I ended up defining the start dates by eye, relying mostly on finding a sharp change in the slope of the line when new cases / 100K / day was graphed on a log scale.
The simplest thing to do is to group the states with similar start dates for this U.S. Delta wave, then plot them on a log scale (to minimize differences in absolute level of cases, and emphasize growth rates in daily new cases per 100K population.
Earliest start date. The average state date of these states is three weeks prior to the median of all U.S. states. Note the pronounced curvature of the lines at the right-hand side of the graph. It definitely looks like we're seeing a hilltop begin forming. I count six lines where the very end segment is horizontal-to-downward-sloping.
Median start date. These states all started just about exactly at the U.S. median. These are then an average of three weeks behind the states shown above. Note the later and somewhat-less-pronounced curvature of the lines, at the right-hand side of the graph. I only see one line for which I'd say the end segment is horizontal to downward sloping.
Latest start date. These states average about a week later than the ones above. I'd characterize the group of lines as more-or-less straight, all the way out to the right-hand edge. No clear slowdown in growth is evident yet. I see no lines where I'd call the end segment horizontal to downward sloping.
An astute reader has pointed out that a nine-week rule for the states does not imply a nine-week rule for the U.S. as a whole. Even if the nine-week rule is correct, the U.S. as a whole should have a somewhat longer wave, due to the averaging of these different state-level start dates, as well as a broader top, again due to all that average. I believe both of those observations are correct.
Finally, as long as I've gone to the trouble to eyeball all the start dates, let me divide the states into quintiles by start date, summarize, and graph those averages. Below, I'm simplifying this a lot by showing just the earliest ten and latest ten states.
Based on the average of the ten earliest states, it looks more like a seven-and-a-half week rule. So perhaps Missouri was a bad example. A reader pointed out to me that it took a while for the Delta wave to spread across Missouri, so that might have been taken longer than average to reach a state-wide peak.

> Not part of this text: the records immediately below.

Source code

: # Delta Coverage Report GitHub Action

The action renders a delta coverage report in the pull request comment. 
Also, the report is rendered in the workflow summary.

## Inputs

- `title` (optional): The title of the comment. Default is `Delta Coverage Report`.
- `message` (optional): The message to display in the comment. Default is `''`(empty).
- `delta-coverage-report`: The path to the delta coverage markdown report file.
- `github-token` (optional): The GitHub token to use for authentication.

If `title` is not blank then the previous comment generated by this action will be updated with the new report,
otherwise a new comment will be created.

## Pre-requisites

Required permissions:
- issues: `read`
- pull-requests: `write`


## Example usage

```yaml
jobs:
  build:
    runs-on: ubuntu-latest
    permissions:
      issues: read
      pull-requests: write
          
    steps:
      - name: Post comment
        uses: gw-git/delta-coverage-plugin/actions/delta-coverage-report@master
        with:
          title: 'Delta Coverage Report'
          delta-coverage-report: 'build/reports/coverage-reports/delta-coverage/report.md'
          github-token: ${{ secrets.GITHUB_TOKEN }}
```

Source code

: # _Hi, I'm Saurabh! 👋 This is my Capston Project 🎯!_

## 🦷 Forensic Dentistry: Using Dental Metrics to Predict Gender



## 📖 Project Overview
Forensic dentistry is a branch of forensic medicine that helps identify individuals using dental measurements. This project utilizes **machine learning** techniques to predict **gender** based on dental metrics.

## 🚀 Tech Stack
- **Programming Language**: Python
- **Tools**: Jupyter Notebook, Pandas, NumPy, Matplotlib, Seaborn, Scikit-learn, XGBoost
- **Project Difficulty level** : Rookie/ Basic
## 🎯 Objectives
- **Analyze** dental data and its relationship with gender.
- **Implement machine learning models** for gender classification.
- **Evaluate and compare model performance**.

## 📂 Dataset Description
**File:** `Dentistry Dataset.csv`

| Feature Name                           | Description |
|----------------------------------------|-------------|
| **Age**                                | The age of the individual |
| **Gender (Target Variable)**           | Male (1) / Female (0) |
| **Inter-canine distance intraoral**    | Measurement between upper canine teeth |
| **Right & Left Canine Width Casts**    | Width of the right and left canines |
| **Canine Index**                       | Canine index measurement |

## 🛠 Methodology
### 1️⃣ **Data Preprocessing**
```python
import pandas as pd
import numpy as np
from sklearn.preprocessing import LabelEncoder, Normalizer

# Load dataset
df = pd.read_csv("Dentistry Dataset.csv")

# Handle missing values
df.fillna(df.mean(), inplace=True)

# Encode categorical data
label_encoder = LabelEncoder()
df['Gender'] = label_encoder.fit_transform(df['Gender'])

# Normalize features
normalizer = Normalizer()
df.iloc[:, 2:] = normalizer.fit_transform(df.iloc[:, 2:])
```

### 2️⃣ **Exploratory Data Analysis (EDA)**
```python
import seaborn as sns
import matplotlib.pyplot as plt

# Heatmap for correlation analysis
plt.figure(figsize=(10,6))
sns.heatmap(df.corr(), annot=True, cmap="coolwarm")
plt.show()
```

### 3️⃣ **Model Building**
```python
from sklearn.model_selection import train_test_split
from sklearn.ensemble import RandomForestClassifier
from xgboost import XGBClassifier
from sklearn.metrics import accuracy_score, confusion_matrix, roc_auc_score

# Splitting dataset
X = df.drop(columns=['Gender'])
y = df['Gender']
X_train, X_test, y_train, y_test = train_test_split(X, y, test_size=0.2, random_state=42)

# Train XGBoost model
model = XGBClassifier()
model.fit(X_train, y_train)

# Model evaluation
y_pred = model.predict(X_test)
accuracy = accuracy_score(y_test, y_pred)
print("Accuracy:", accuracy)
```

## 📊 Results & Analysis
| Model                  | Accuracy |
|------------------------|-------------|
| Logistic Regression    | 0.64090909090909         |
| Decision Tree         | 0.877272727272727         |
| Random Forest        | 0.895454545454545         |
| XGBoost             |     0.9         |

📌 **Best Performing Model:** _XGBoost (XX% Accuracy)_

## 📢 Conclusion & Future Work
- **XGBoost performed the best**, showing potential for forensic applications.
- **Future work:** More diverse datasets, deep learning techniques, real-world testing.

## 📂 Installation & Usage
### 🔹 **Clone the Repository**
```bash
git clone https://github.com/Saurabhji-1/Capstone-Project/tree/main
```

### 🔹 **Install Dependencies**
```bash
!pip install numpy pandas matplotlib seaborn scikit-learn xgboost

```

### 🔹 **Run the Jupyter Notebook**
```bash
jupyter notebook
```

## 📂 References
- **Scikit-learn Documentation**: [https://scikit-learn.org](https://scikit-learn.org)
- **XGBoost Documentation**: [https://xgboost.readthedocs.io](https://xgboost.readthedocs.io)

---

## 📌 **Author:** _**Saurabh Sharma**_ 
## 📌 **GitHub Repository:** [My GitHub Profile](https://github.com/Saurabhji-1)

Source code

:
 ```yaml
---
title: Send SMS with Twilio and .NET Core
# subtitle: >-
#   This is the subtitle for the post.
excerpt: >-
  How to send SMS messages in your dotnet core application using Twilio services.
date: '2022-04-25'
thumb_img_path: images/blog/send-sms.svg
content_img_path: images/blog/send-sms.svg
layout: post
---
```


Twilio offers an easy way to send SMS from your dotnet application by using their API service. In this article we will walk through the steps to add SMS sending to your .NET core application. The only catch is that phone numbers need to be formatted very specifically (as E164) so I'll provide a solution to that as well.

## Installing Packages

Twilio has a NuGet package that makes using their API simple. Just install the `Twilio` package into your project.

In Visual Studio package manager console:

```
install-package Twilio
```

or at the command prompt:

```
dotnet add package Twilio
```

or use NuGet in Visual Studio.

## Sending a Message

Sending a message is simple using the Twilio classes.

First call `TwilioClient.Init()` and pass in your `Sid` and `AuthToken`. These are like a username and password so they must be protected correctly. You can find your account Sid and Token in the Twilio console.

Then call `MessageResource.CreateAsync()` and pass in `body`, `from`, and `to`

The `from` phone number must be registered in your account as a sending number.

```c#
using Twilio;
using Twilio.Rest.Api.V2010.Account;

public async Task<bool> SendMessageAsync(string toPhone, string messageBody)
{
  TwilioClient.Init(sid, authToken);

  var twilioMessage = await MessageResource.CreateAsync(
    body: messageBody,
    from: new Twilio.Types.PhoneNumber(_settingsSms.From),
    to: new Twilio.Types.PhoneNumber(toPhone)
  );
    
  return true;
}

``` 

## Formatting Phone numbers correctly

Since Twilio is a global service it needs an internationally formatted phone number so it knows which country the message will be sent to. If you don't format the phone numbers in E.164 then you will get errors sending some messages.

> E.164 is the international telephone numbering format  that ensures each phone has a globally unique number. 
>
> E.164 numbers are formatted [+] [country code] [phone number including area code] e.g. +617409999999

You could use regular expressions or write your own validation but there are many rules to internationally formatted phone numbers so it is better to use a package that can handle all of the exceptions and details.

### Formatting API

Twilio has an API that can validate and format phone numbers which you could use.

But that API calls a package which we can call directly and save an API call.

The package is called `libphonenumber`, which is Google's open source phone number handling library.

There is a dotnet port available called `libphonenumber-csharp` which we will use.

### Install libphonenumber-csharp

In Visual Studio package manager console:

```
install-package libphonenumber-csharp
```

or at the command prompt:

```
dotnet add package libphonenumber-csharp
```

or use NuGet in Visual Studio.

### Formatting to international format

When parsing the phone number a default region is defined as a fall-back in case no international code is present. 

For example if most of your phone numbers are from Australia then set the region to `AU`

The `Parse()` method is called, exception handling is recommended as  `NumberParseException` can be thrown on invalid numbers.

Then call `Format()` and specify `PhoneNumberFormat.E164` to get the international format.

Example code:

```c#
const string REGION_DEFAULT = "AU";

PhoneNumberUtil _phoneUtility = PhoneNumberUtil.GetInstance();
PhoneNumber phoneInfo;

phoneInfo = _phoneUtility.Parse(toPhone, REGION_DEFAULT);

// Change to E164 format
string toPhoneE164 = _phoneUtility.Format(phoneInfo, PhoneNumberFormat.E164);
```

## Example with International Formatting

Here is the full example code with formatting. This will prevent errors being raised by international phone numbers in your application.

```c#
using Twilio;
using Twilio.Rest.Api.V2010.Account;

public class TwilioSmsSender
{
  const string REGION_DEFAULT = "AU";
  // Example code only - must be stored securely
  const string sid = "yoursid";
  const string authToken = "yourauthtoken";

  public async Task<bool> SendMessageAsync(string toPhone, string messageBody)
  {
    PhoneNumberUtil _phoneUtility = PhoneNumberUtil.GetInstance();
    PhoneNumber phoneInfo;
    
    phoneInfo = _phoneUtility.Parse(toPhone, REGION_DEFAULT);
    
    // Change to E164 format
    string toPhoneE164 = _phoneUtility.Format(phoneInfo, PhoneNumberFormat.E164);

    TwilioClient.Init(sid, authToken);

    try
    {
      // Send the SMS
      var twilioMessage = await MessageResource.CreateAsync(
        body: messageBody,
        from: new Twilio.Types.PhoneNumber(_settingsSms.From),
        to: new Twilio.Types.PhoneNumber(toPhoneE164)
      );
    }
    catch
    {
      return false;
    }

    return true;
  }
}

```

Surely that's false accuracy. Call it a roughly-two-months rule. Two months from start to peak of Delta wave, on average. If we date the start of this wave as just prior to the 4th of July, that puts the U.S. peak sometime in early September, plus or minus some broadening of the peak due to the averaging of the individual state peaks.
We still have to get down the back side of the wave, as new case rates slowly decline. And there's still a winter wave to look forward to. But at least we can get some sense that the current wave should crest soon for the U.S. as a whole.
I really can't say whether or not this analysis is helpful to anyone. But my takeaway tends toward light-at-the-end-of-the-tunnel, for this wave, at least. A couple of weeks ago, it looked as if Missouri was hitting its peak rate of daily new cases. Now it looks as if almost all the states that started this wave early are doing the same. That uniformity suggests there is some substance to the notion of a defined typical length of this wave. As with prior waves, the states that led into the wave will lead out of it. And eventually we'll all be on the other side of this one.